On a pu constater des tensions survenant parfois entre le préfet de Corse et l'exécutif de l'île. Comment envisagez-vous ces relations ?
Je les aborde avec beaucoup de sérénité. Moi, j'ai beaucoup de respect pour les élus. Dans tous mes postes de préfet, j'ai toujours travaillé main dans la main avec les élus locaux. Ils ont une part considérable de légitimité qui leur vient du suffrage universel.
Il faut les respecter. Moi, je les respecte bien sûr tous, et je vais travailler le plus intelligemment possible pour le bien de la Corse, des Corses. L'État a des responsabilités importantes, mais la Collectivité, les maires aussi.
Justement, le binôme entre les maires et le préfet est un point que la ministre Catherine Vautrin a beaucoup évoqué lors de son déplacement en Corse. Quelle serait alors la place de la Collectivité ? Ne risque-t-elle pas de se voir finalement mise de côté ?
Non, tout ceci n'est pas exclusif. Quand on parle d'un couple, ou d'un binôme, c'est évidemment entre l'Etat et l'ensemble des élus. Pas seulement les maires, mais sans oublier les maires.
Vous avez aussi en charge, notamment, le dossier des transports, avec la question de la dotation continue territoriale, et la gestion des infrastructures portuaires et aéroportuaires...
Ce sont des dossiers que j'aborde avec leur technicité, parce qu'ils sont extrêmement compliqués, notamment juridiquement, à analyser pour vérifier que nous faisons bien les choses. Je vais le faire avec le maximum d'écoute au début, en comprenant le point de vue des différents partenaires. Et puis, en plongeant dans les dossiers - et j'ai commencé depuis quelques jours -, pour bien en comprendre les risques et les atouts.
Ce qui est sûr c'est que pour la Corse, compte tenu de son insularité, la question de la connectivité, de tout ce qui lui permet de lier les habitants au territoire continental et aux autres territoires, est absolument fondamentale. Et il faut que les outils dont on dispose soient les plus solides possibles.

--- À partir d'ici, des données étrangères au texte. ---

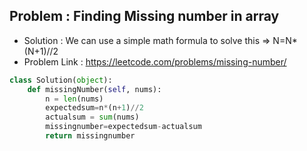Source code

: ## Problem : Finding Missing number in array
- Solution : We can use a simple math formula to solve this => N=N*(N+1)//2
- Problem Link : https://leetcode.com/problems/missing-number/
```Python 
class Solution(object):
    def missingNumber(self, nums):
        n = len(nums)
        expectedsum=n*(n+1)//2
        actualsum = sum(nums)
        missingnumber=expectedsum-actualsum
        return missingnumber
```
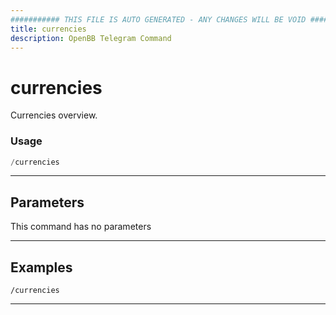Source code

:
 ```yaml
---
########### THIS FILE IS AUTO GENERATED - ANY CHANGES WILL BE VOID ###########
title: currencies
description: OpenBB Telegram Command
---
```


# currencies

Currencies overview.

### Usage

```python wordwrap
/currencies
```

---

## Parameters

This command has no parameters



---

## Examples

```
/currencies
```

---
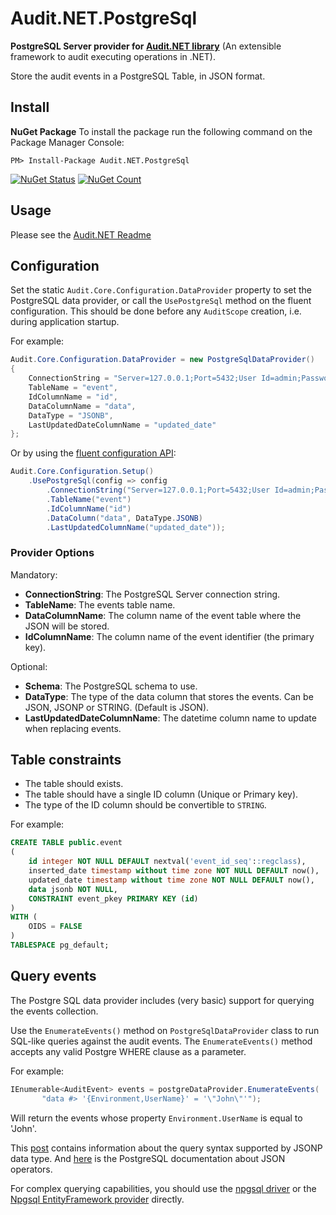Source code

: ﻿# Audit.NET.PostgreSql
**PostgreSQL Server provider for [Audit.NET library](https://github.com/thepirat000/Audit.NET)** (An extensible framework to audit executing operations in .NET).

Store the audit events in a PostgreSQL Table, in JSON format.

## Install

**NuGet Package** 
To install the package run the following command on the Package Manager Console:

```
PM> Install-Package Audit.NET.PostgreSql
```

[![NuGet Status](https://img.shields.io/nuget/v/Audit.NET.PostgreSql.svg?style=flat)](https://www.nuget.org/packages/Audit.NET.PostgreSql/)
[![NuGet Count](https://img.shields.io/nuget/dt/Audit.NET.PostgreSql.svg)](https://www.nuget.org/packages/Audit.NET.PostgreSql/)

## Usage
Please see the [Audit.NET Readme](https://github.com/thepirat000/Audit.NET#usage)

## Configuration
Set the static `Audit.Core.Configuration.DataProvider` property to set the PostgreSQL data provider, or call the `UsePostgreSql` method on the fluent configuration. This should be done before any `AuditScope` creation, i.e. during application startup.

For example:
```c#
Audit.Core.Configuration.DataProvider = new PostgreSqlDataProvider()
{
    ConnectionString = "Server=127.0.0.1;Port=5432;User Id=admin;Password=admin;Database=postgres;",
    TableName = "event",
    IdColumnName = "id",
    DataColumnName = "data",
    DataType = "JSONB",
    LastUpdatedDateColumnName = "updated_date"
};
```

Or by using the [fluent configuration API](https://github.com/thepirat000/Audit.NET#configuration-fluent-api):
```c#
Audit.Core.Configuration.Setup()
    .UsePostgreSql(config => config
        .ConnectionString("Server=127.0.0.1;Port=5432;User Id=admin;Password=admin;Database=postgres;")
        .TableName("event")
        .IdColumnName("id")
        .DataColumn("data", DataType.JSONB)
        .LastUpdatedColumnName("updated_date"));
```

### Provider Options

Mandatory:
- **ConnectionString**: The PostgreSQL Server connection string.
- **TableName**: The events table name.
- **DataColumnName**: The column name of the event table where the JSON will be stored.
- **IdColumnName**: The column name of the event identifier (the primary key).

Optional:
- **Schema**: The PostgreSQL schema to use.
- **DataType**: The type of the data column that stores the events. Can be JSON, JSONP or STRING. (Default is JSON).
- **LastUpdatedDateColumnName**: The datetime column name to update when replacing events.

## Table constraints

- The table should exists. 
- The table should have a single ID column (Unique or Primary key).
- The type of the ID column should be convertible to `STRING`.

For example:
```SQL
CREATE TABLE public.event
(
    id integer NOT NULL DEFAULT nextval('event_id_seq'::regclass),
    inserted_date timestamp without time zone NOT NULL DEFAULT now(),
    updated_date timestamp without time zone NOT NULL DEFAULT now(),
    data jsonb NOT NULL,
    CONSTRAINT event_pkey PRIMARY KEY (id)
)
WITH (
    OIDS = FALSE
)
TABLESPACE pg_default;
```

## Query events

The Postgre SQL data provider includes (very basic) support for querying the events collection.

Use the `EnumerateEvents()` method on `PostgreSqlDataProvider` class to run SQL-like queries against the audit events. The `EnumerateEvents()` method accepts any valid Postgre WHERE clause as a parameter.

For example:
```c#
IEnumerable<AuditEvent> events = postgreDataProvider.EnumerateEvents(
       "data #> '{Environment,UserName}' = '\"John\"'");
```

Will return the events whose property `Environment.UserName` is equal to 'John'.

This [post](http://schinckel.net/2014/05/25/querying-json-in-postgres/) contains information about the query syntax supported by JSONP data type.
And [here](https://www.postgresql.org/docs/9.4/static/functions-json.html) is the PostgreSQL documentation about JSON operators.

For complex querying capabilities, you should use the [npgsql driver](https://www.nuget.org/packages/Npgsql/) or the [Npgsql EntityFramework provider](http://www.npgsql.org/efcore/) directly.


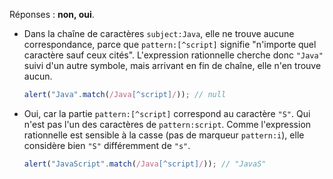 Réponses : **non, oui**.

- Dans la chaîne de caractères `subject:Java`, elle ne trouve aucune correspondance, parce que `pattern:[^script]` signifie "n'importe quel caractère sauf ceux cités". L'expression rationnelle cherche donc `"Java"` suivi d'un autre symbole, mais arrivant en fin de chaîne, elle n'en trouve aucun.

    ```js run
    alert("Java".match(/Java[^script]/)); // null
    ```
- Oui, car la partie `pattern:[^script]` correspond au caractère `"S"`. Qui n'est pas l'un des caractères de  `pattern:script`. Comme l'expression rationnelle est sensible à la casse (pas de marqueur `pattern:i`), elle considère bien `"S"` différemment de `"s"`.

    ```js run
    alert("JavaScript".match(/Java[^script]/)); // "JavaS"
    ```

C'est ce à quoi nous allons travailler dans les prochaines semaines, avec la Collectivité de Corse, avec la ministre Vautrin, pour faire en sorte qu'il y ait de la continuité, de la sérénité, et de l'efficacité au rendez-vous, aussi, pour les habitants de Corse.

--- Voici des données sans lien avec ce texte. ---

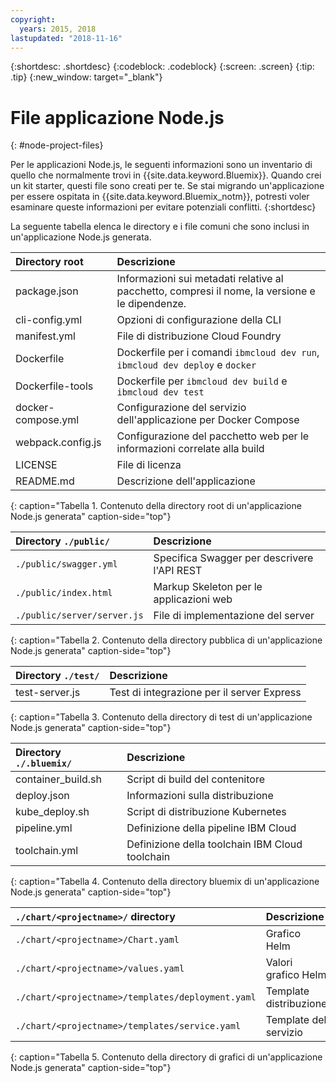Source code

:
 ```yaml
---
copyright:
  years: 2015, 2018
lastupdated: "2018-11-16"
---
```


{:shortdesc: .shortdesc}
{:codeblock: .codeblock}
{:screen: .screen}
{:tip: .tip}
{:new_window: target="_blank"}

# File applicazione Node.js
{: #node-project-files}

Per le applicazioni Node.js, le seguenti informazioni sono un inventario di quello che normalmente trovi in {{site.data.keyword.Bluemix}}. Quando crei un kit starter, questi file sono creati per te. Se stai migrando un'applicazione per essere ospitata in {{site.data.keyword.Bluemix_notm}}, potresti voler esaminare queste informazioni per evitare potenziali conflitti. 
{:shortdesc}

La seguente tabella elenca le directory e i file comuni che sono inclusi in un'applicazione Node.js generata.

| Directory root                                     | Descrizione                       |
|:------------------------------------------------|:------------------------------------------|
|package.json | Informazioni sui metadati relative al pacchetto, compresi il nome, la versione e le dipendenze. |
|cli-config.yml | Opzioni di configurazione della CLI |
|manifest.yml | File di distribuzione Cloud Foundry |
|Dockerfile | Dockerfile per i comandi `ibmcloud dev run`, `ibmcloud dev deploy` e `docker` |
|Dockerfile-tools | Dockerfile per `ibmcloud dev build` e `ibmcloud dev test` |
|docker-compose.yml | Configurazione del servizio dell'applicazione per Docker Compose |
|webpack.config.js | Configurazione del pacchetto web per le informazioni correlate alla build |
| LICENSE | File di licenza |
|README.md | Descrizione dell'applicazione |
{: caption="Tabella 1. Contenuto della directory root di un'applicazione Node.js generata" caption-side="top"}

| Directory `./public/` | Descrizione |
|:------------------------------------------------|:------------------------------------------|
| `./public/swagger.yml` | Specifica Swagger per descrivere l'API REST |
| `./public/index.html` | Markup Skeleton per le applicazioni web |
|`./public/server/server.js` | File di implementazione del server |
{: caption="Tabella 2. Contenuto della directory pubblica di un'applicazione Node.js generata" caption-side="top"}

| Directory `./test/` | Descrizione |
|:------------------------------------------------|:------------------------------------------|
| test-server.js | Test di integrazione per il server Express |
{: caption="Tabella 3. Contenuto della directory di test di un'applicazione Node.js generata" caption-side="top"}

| Directory `./.bluemix/` | Descrizione |
|:------------------------------------------------|:------------------------------------------|
| container_build.sh | Script di build del contenitore |
| deploy.json | Informazioni sulla distribuzione |
| kube_deploy.sh | Script di distribuzione Kubernetes |
| pipeline.yml | Definizione della pipeline IBM Cloud |
| toolchain.yml | Definizione della toolchain IBM Cloud toolchain |
{: caption="Tabella 4. Contenuto della directory bluemix di un'applicazione Node.js generata" caption-side="top"}

| `./chart/<projectname>/` directory | Descrizione |
|:------------------------------------------------|:------------------------------------------|
| `./chart/<projectname>/Chart.yaml` | Grafico Helm |
| `./chart/<projectname>/values.yaml` | Valori grafico Helm |
| `./chart/<projectname>/templates/deployment.yaml` | Template distribuzione |
| `./chart/<projectname>/templates/service.yaml` | Template del servizio |
{: caption="Tabella 5. Contenuto della directory di grafici di un'applicazione Node.js generata" caption-side="top"}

Nous sommes dans un territoire où la criminalité organisée a une très forte emprise sur la société. Comment comptez-vous lutter contre cette problématique ?
La première mission d'un préfet, c'est d'abord de travailler à la sécurité des habitants. D'abord sur la délinquance du quotidien : elle existe en Corse, même si elle n'est pas forcément aussi développée que dans d'autres territoires. Et puis sur des formes de criminalités qui peuvent être plus ou moins développées et parfois exceptionnelles.

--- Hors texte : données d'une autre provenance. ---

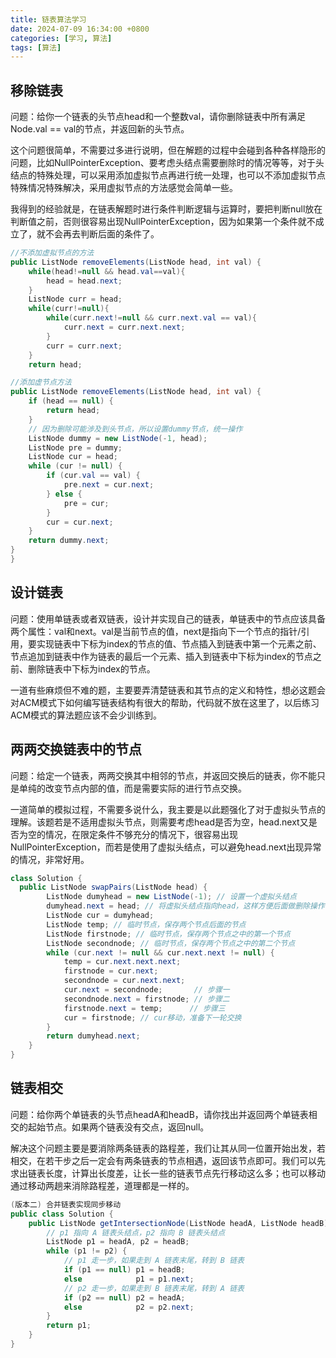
 ```yaml
---
title: 链表算法学习
date: 2024-07-09 16:34:00 +0800
categories: [学习, 算法]
tags: [算法]
---
```


## 移除链表
问题：给你一个链表的头节点head和一个整数val，请你删除链表中所有满足Node.val == val的节点，并返回新的头节点。

这个问题很简单，不需要过多进行说明，但在解题的过程中会碰到各种各样隐形的问题，比如NullPointerException、要考虑头结点需要删除时的情况等等，对于头结点的特殊处理，可以采用添加虚拟节点再进行统一处理，也可以不添加虚拟节点特殊情况特殊解决，采用虚拟节点的方法感觉会简单一些。

我得到的经验就是，在链表解题时进行条件判断逻辑与运算时，要把判断null放在判断值之前，否则很容易出现NullPointerException，因为如果第一个条件就不成立了，就不会再去判断后面的条件了。

```java
//不添加虚拟节点的方法
public ListNode removeElements(ListNode head, int val) {
    while(head!=null && head.val==val){
        head = head.next;
    }
    ListNode curr = head;
    while(curr!=null){
        while(curr.next!=null && curr.next.val == val){
            curr.next = curr.next.next;
        }
        curr = curr.next;
    }
    return head;

//添加虚节点方法
public ListNode removeElements(ListNode head, int val) {
    if (head == null) {
        return head;
    }
    // 因为删除可能涉及到头节点，所以设置dummy节点，统一操作
    ListNode dummy = new ListNode(-1, head);
    ListNode pre = dummy;
    ListNode cur = head;
    while (cur != null) {
        if (cur.val == val) {
            pre.next = cur.next;
        } else {
            pre = cur;
        }
        cur = cur.next;
    }
    return dummy.next;
}
}
```

## 设计链表
问题：使用单链表或者双链表，设计并实现自己的链表，单链表中的节点应该具备两个属性：val和next。val是当前节点的值，next是指向下一个节点的指针/引用，要实现链表中下标为index的节点的值、节点插入到链表中第一个元素之前、节点追加到链表中作为链表的最后一个元素、插入到链表中下标为index的节点之前、删除链表中下标为index的节点。

一道有些麻烦但不难的题，主要要弄清楚链表和其节点的定义和特性，想必这题会对ACM模式下如何编写链表结构有很大的帮助，代码就不放在这里了，以后练习ACM模式的算法题应该不会少训练到。

## 两两交换链表中的节点
问题：给定一个链表，两两交换其中相邻的节点，并返回交换后的链表，你不能只是单纯的改变节点内部的值，而是需要实际的进行节点交换。

一道简单的模拟过程，不需要多说什么，我主要是以此题强化了对于虚拟头节点的理解。该题若是不适用虚拟头节点，则需要考虑head是否为空，head.next又是否为空的情况，在限定条件不够充分的情况下，很容易出现NullPointerException，而若是使用了虚拟头结点，可以避免head.next出现异常的情况，非常好用。

```java
class Solution {
  public ListNode swapPairs(ListNode head) {
        ListNode dumyhead = new ListNode(-1); // 设置一个虚拟头结点
        dumyhead.next = head; // 将虚拟头结点指向head，这样方便后面做删除操作
        ListNode cur = dumyhead;
        ListNode temp; // 临时节点，保存两个节点后面的节点
        ListNode firstnode; // 临时节点，保存两个节点之中的第一个节点
        ListNode secondnode; // 临时节点，保存两个节点之中的第二个节点
        while (cur.next != null && cur.next.next != null) {
            temp = cur.next.next.next;
            firstnode = cur.next;
            secondnode = cur.next.next;
            cur.next = secondnode;       // 步骤一
            secondnode.next = firstnode; // 步骤二
            firstnode.next = temp;      // 步骤三
            cur = firstnode; // cur移动，准备下一轮交换
        }
        return dumyhead.next;  
    }
}
```

## 链表相交
问题：给你两个单链表的头节点headA和headB，请你找出并返回两个单链表相交的起始节点。如果两个链表没有交点，返回null。

解决这个问题主要是要消除两条链表的路程差，我们让其从同一位置开始出发，若相交，在若干步之后一定会有两条链表的节点相遇，返回该节点即可。我们可以先求出链表长度，计算出长度差，让长一些的链表节点先行移动这么多；也可以移动通过移动两趟来消除路程差，道理都是一样的。

```java
(版本二) 合并链表实现同步移动
public class Solution {
    public ListNode getIntersectionNode(ListNode headA, ListNode headB) {
		// p1 指向 A 链表头结点，p2 指向 B 链表头结点
		ListNode p1 = headA, p2 = headB;
		while (p1 != p2) {
			// p1 走一步，如果走到 A 链表末尾，转到 B 链表
			if (p1 == null) p1 = headB;
			else            p1 = p1.next;
			// p2 走一步，如果走到 B 链表末尾，转到 A 链表
			if (p2 == null) p2 = headA;
			else            p2 = p2.next;
		}
		return p1;
    }
}
```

Il y a sur tout le territoire national, et c'est vrai en Corse aussi, un développement du trafic et de la consommation de drogues qui fait que malheureusement certains intérêts criminels peuvent se développer. Il peut y avoir aussi bien sûr d'autres formes de criminalités...
J'aurais à travailler sur ce sujet-là avec l'autorité judiciaire, qui est indépendante et a ses pouvoirs propres, et avec les services de police, de gendarmerie, d'enquête, pour faire reculer autant qu'il est possible cette criminalité qui n'apporte que des inconvénients aux habitants de Corse.
Vous estimez que le poste de préfet en Corse est particulier. Pourquoi ?
Je pense que le poste de préfet de Corse est l'un des plus beaux et des plus exigeants de la République. Un des plus beaux parce que c'est dans un territoire magnifique que je vais découvrir, redécouvrir un peu parce que je connais la Corse. Un territoire qui a des défis énormes mais aussi des atouts considérables. Travailler en Corse c'est pour moi une fierté et vraiment un bonheur.
Et un territoire en même temps très exigeant, parce qu'on attend beaucoup de l'Etat. Il y a une forte demande de réponse de la part du représentant et des services de l'Etat. Je sais qu'il ne faudra pas chômer, mais ça tombe bien, parce que j'aime le travail et je ne chômerai pas pour l'intérêt des habitants de la Corse.